## What is expected
In the entries below, the word "section" appears on some lines. Copy each of those lines.

Dataset entries:
• • • •

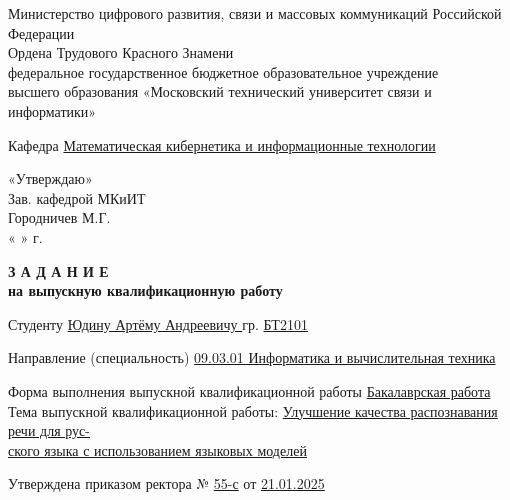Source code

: 
{
\newpage
\fontsize{12pt}{12pt}\selectfont
\begin{center}
    \noindent Министерство цифрового развития, связи и массовых коммуникаций Российской Федерации\\Ордена Трудового Красного Знамени \\ 
федеральное государственное бюджетное образовательное учреждение\\
высшего образования 
«Московский технический университет связи и информатики»
\end{center}
\noindent Кафедра \underline{Математическая кибернетика и информационные технологии} \hfill
\vspace{0.1cm}
\noindent
\begin{minipage}[t]{6cm}
«Утверждаю»\\
Зав. кафедрой  МКиИТ \\
Городничев М.Г.\\
« \hrulefill »  г.
\end{minipage}
\thispagestyle{empty}

\vspace{0.5cm}

\begin{center}
\textbf{З А Д А Н И Е}\\
\textbf{на выпускную квалификационную работу}
\end{center}

\vspace{0.3cm}

\noindent Студенту \underline{Юдину Артёму Андреевичу \hfill } гр. \underline{БТ2101}

\vspace{0.2cm}

\noindent Направление (специальность) \underline{09.03.01 Информатика и вычислительная техника}

\vspace{0.2cm}

\noindent Форма выполнения выпускной квалификационной работы \underline{Бакалаврская работа} \\
Тема выпускной квалификационной работы: \underline{Улучшение качества распознавания речи для рус-}\\\underline{ского языка с использованием языковых моделей}


\noindent Утверждена приказом ректора № \underline{55-с} \hfill от \underline{21.01.2025}

\vspace{0.2cm}

}
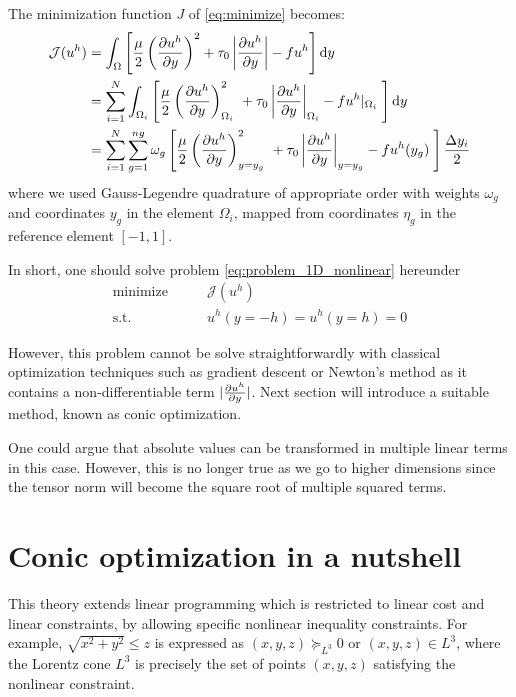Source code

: \documentclass[11 pt]{report}
\begin{document}
The minimization function $J$ of \autoref{eq:minimize} becomes:
\begin{equation}
\begin{aligned}
    \mathcal{J}(u^h) &= \int_{\Omega} \left[ \frac{\mu}{2} \left(\pdv{u^h}{y}\right)^2 + \tau_0 \left|\pdv{u^h}{y}\right| - f u^h \right] \dd y\\
    &= \sum_{i=1}^N \int_{\Omega_i} \left[\frac{\mu}{2}  \left(\pdv{u^h}{y}\right)^2_{\Omega_i} \ + \tau_0 \left|\pdv{u^h}{y}\right|_{\Omega_i} - f u^h\vert_{\Omega_i} \; \right] \dd y\\
    &= \sum_{i=1}^N \sum_{g=1}^{ng} \omega_{g} \left[\frac{\mu}{2}  \left(\pdv{u^h}{y}\right)^2_{y=y_g} \ + \tau_0 \left|\pdv{u^h}{y}\right|_{y=y_g} - f u^h(y_g) \; \right] \frac{\Delta y_i}{2}
\end{aligned}
\end{equation}
where we used Gauss-Legendre quadrature of appropriate order with weights $\omega_g$ and coordinates $y_g$ in the element $\Omega_i$, mapped from coordinates $\eta_g$ in the reference element $[-1,1]$.

In short, one should solve problem \eqref{eq:problem_1D_nonlinear} hereunder
\begin{equation}
    \begin{aligned}
        \textrm{minimize} \qquad & \mathcal{J}(u^h)\\
        \textrm{s.t.} \qquad & u^h(y=-h) = u^h(y=h) = 0
    \end{aligned}\label{eq:problem_1D_nonlinear}
\end{equation}

However, this problem cannot be solve straightforwardly with classical optimization techniques such as gradient descent or Newton's method as it contains a non-differentiable term $|\pdv{u^h}{y}|$. Next section will introduce a suitable method, known as conic optimization.

One could argue that absolute values can be transformed in multiple linear terms in this case. However, this is no longer true as we go to higher dimensions since the tensor norm will become the square root of multiple squared terms. 

\section{Conic optimization in a nutshell}
This theory extends linear programming which is restricted to linear cost and linear constraints, by allowing specific nonlinear inequality constraints. For example, $\sqrt{x^2+y^2} \leq z$ is expressed as $(x,y,z) \succeq_{L^3} 0$ or $(x,y,z) \in L^3$, where the Lorentz cone $L^3$ is precisely the set of points $(x,y,z)$ satisfying the nonlinear constraint.
\end{document}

• • • •

## Exercise output
However, this problem cannot be solve straightforwardly with classical optimization techniques such as gradient descent or Newton's method as it contains a non-differentiable term $|\pdv{u^h}{y}|$. Next section will introduce a suitable method, known as conic optimization.
\section{Conic optimization in a nutshell}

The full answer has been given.